◆ **Task objective**
Copy the records that follow exactly, leaving nothing out.

[Records from a collection]
--------------------
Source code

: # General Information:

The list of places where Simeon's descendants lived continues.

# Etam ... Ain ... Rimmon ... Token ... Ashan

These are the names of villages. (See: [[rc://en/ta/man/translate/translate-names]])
--------------------
◆ **Solution**
Source code

: # General Information:

The list of places where Simeon's descendants lived continues.

# Etam ... Ain ... Rimmon ... Token ... Ashan

These are the names of villages. (See: [[rc://en/ta/man/translate/translate-names]])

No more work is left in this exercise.